*** Opening of Information supplied ***

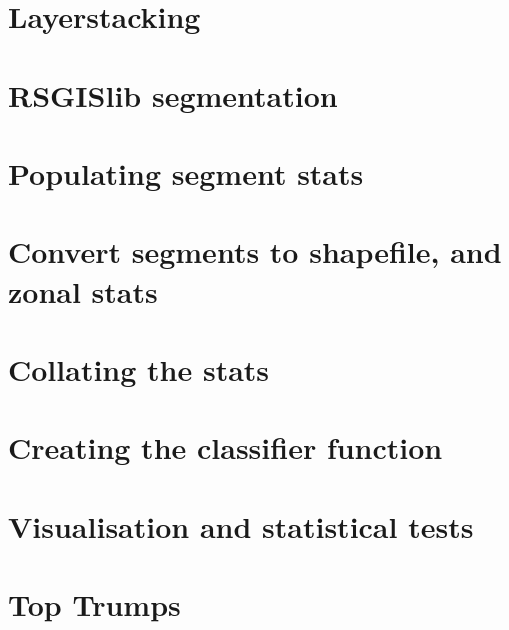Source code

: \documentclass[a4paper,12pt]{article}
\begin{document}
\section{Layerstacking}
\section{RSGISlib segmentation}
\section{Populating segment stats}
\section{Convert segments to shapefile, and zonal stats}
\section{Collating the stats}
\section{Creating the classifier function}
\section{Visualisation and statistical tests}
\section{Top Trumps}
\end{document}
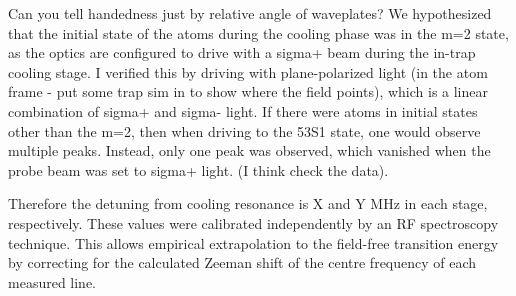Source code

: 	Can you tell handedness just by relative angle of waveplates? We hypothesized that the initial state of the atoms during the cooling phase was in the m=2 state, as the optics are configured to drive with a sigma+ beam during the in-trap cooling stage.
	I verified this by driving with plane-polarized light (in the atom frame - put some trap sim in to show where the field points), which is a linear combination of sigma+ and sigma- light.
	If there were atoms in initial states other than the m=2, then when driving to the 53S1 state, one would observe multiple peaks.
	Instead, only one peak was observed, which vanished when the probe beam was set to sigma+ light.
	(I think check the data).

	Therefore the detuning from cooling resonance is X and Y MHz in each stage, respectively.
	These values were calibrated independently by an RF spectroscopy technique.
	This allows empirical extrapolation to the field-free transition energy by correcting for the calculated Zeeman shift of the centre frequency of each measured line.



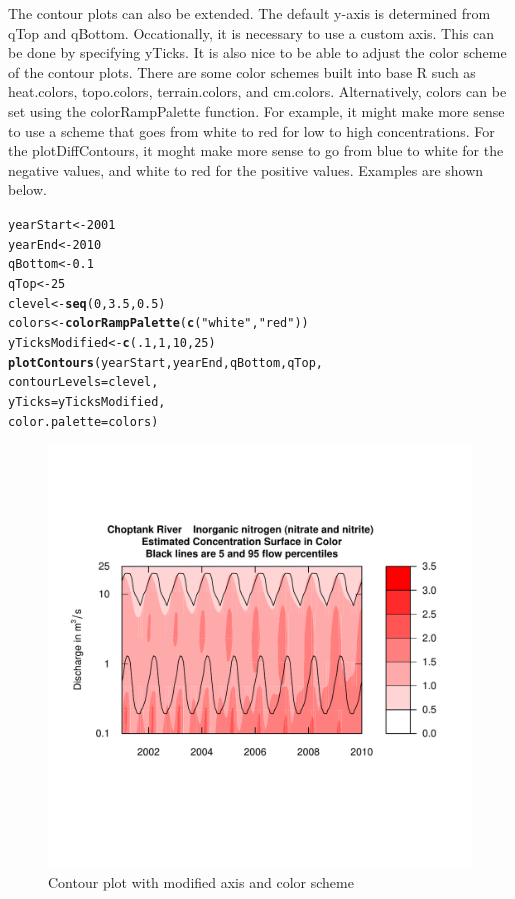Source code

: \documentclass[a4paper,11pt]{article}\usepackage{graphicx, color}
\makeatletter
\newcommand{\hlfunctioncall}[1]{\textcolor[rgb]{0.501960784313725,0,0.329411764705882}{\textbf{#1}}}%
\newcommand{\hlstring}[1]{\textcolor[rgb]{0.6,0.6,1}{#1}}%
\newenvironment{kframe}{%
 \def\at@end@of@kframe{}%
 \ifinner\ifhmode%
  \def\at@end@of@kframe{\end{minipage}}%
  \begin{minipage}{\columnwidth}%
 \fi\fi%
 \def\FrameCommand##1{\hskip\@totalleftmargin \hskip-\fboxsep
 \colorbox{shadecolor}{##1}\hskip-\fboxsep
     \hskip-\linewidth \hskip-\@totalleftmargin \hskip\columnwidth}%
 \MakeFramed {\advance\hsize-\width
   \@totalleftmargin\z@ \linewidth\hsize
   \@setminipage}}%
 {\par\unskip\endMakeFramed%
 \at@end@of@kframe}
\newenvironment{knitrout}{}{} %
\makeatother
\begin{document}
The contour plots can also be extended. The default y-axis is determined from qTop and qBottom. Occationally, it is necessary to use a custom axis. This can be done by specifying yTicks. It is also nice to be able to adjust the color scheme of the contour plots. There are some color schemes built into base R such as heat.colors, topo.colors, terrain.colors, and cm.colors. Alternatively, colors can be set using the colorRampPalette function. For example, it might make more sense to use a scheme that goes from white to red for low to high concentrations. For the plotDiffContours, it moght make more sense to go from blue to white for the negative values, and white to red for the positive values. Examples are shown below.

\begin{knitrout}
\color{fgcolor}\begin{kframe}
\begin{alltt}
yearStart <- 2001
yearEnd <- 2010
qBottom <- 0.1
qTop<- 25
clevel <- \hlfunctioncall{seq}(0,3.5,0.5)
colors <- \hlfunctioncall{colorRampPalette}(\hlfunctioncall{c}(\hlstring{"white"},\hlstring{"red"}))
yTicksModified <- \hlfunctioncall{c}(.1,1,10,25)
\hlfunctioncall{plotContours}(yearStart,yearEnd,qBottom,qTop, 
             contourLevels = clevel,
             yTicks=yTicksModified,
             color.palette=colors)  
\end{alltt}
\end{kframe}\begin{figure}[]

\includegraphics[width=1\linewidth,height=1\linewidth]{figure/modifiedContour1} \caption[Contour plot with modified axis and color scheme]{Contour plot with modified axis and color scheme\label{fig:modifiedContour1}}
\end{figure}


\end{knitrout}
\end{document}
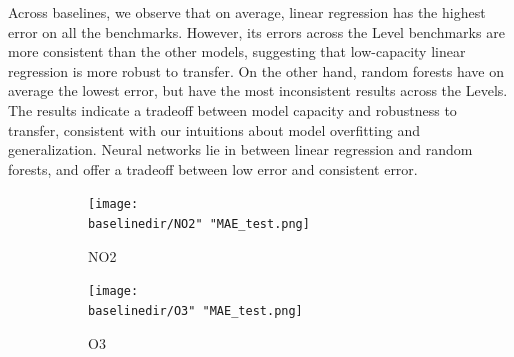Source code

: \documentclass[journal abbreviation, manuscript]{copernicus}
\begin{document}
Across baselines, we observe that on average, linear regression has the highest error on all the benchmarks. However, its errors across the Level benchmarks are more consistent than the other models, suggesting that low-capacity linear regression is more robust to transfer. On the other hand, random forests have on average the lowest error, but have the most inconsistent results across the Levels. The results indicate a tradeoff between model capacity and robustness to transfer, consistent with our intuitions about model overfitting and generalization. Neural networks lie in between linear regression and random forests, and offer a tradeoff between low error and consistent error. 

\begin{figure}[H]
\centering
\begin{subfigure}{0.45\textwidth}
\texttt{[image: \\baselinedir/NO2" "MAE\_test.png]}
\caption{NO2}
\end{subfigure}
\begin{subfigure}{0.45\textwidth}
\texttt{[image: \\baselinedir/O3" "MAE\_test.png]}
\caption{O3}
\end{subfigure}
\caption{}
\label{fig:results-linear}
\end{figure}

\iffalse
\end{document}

*** Close of Information supplied ***

[Work required]:
Please print the records above once more, word for word, omitting all pictures.

[Final answer]:
Source code

: \documentclass[a4paper,12pt]{article}
\begin{document}
\section{Layerstacking}
\section{RSGISlib segmentation}
\section{Populating segment stats}
\section{Convert segments to shapefile, and zonal stats}
\section{Collating the stats}
\section{Creating the classifier function}
\section{Visualisation and statistical tests}
\section{Top Trumps}
\end{document}
Source code

: 	Can you tell handedness just by relative angle of waveplates? We hypothesized that the initial state of the atoms during the cooling phase was in the m=2 state, as the optics are configured to drive with a sigma+ beam during the in-trap cooling stage.
	I verified this by driving with plane-polarized light (in the atom frame - put some trap sim in to show where the field points), which is a linear combination of sigma+ and sigma- light.
	If there were atoms in initial states other than the m=2, then when driving to the 53S1 state, one would observe multiple peaks.
	Instead, only one peak was observed, which vanished when the probe beam was set to sigma+ light.
	(I think check the data).

	Therefore the detuning from cooling resonance is X and Y MHz in each stage, respectively.
	These values were calibrated independently by an RF spectroscopy technique.
	This allows empirical extrapolation to the field-free transition energy by correcting for the calculated Zeeman shift of the centre frequency of each measured line.



Source code

: \documentclass[a4paper,11pt]{article}\usepackage{graphicx, color}
\makeatletter
\newcommand{\hlfunctioncall}[1]{\textcolor[rgb]{0.501960784313725,0,0.329411764705882}{\textbf{#1}}}%
\newcommand{\hlstring}[1]{\textcolor[rgb]{0.6,0.6,1}{#1}}%
\newenvironment{kframe}{%
 \def\at@end@of@kframe{}%
 \ifinner\ifhmode%
  \def\at@end@of@kframe{\end{minipage}}%
  \begin{minipage}{\columnwidth}%
 \fi\fi%
 \def\FrameCommand##1{\hskip\@totalleftmargin \hskip-\fboxsep
 \colorbox{shadecolor}{##1}\hskip-\fboxsep
     \hskip-\linewidth \hskip-\@totalleftmargin \hskip\columnwidth}%
 \MakeFramed {\advance\hsize-\width
   \@totalleftmargin\z@ \linewidth\hsize
   \@setminipage}}%
 {\par\unskip\endMakeFramed%
 \at@end@of@kframe}
\newenvironment{knitrout}{}{} %
\makeatother
\begin{document}
The contour plots can also be extended. The default y-axis is determined from qTop and qBottom. Occationally, it is necessary to use a custom axis. This can be done by specifying yTicks. It is also nice to be able to adjust the color scheme of the contour plots. There are some color schemes built into base R such as heat.colors, topo.colors, terrain.colors, and cm.colors. Alternatively, colors can be set using the colorRampPalette function. For example, it might make more sense to use a scheme that goes from white to red for low to high concentrations. For the plotDiffContours, it moght make more sense to go from blue to white for the negative values, and white to red for the positive values. Examples are shown below.

\begin{knitrout}
\color{fgcolor}\begin{kframe}
\begin{alltt}
yearStart <- 2001
yearEnd <- 2010
qBottom <- 0.1
qTop<- 25
clevel <- \hlfunctioncall{seq}(0,3.5,0.5)
colors <- \hlfunctioncall{colorRampPalette}(\hlfunctioncall{c}(\hlstring{"white"},\hlstring{"red"}))
yTicksModified <- \hlfunctioncall{c}(.1,1,10,25)
\hlfunctioncall{plotContours}(yearStart,yearEnd,qBottom,qTop, 
             contourLevels = clevel,
             yTicks=yTicksModified,
             color.palette=colors)  
\end{alltt}
\end{kframe}\begin{figure}[]

\includegraphics[width=1\linewidth,height=1\linewidth]{figure/modifiedContour1} \caption[Contour plot with modified axis and color scheme]{Contour plot with modified axis and color scheme\label{fig:modifiedContour1}}
\end{figure}


\end{knitrout}
\end{document}
Source code

: \documentclass[journal abbreviation, manuscript]{copernicus}
\begin{document}
Across baselines, we observe that on average, linear regression has the highest error on all the benchmarks. However, its errors across the Level benchmarks are more consistent than the other models, suggesting that low-capacity linear regression is more robust to transfer. On the other hand, random forests have on average the lowest error, but have the most inconsistent results across the Levels. The results indicate a tradeoff between model capacity and robustness to transfer, consistent with our intuitions about model overfitting and generalization. Neural networks lie in between linear regression and random forests, and offer a tradeoff between low error and consistent error. 

\begin{figure}[H]
\centering
\begin{subfigure}{0.45\textwidth}
\texttt{[image: \\baselinedir/NO2" "MAE\_test.png]}
\caption{NO2}
\end{subfigure}
\begin{subfigure}{0.45\textwidth}
\texttt{[image: \\baselinedir/O3" "MAE\_test.png]}
\caption{O3}
\end{subfigure}
\caption{}
\label{fig:results-linear}
\end{figure}

\iffalse
\end{document}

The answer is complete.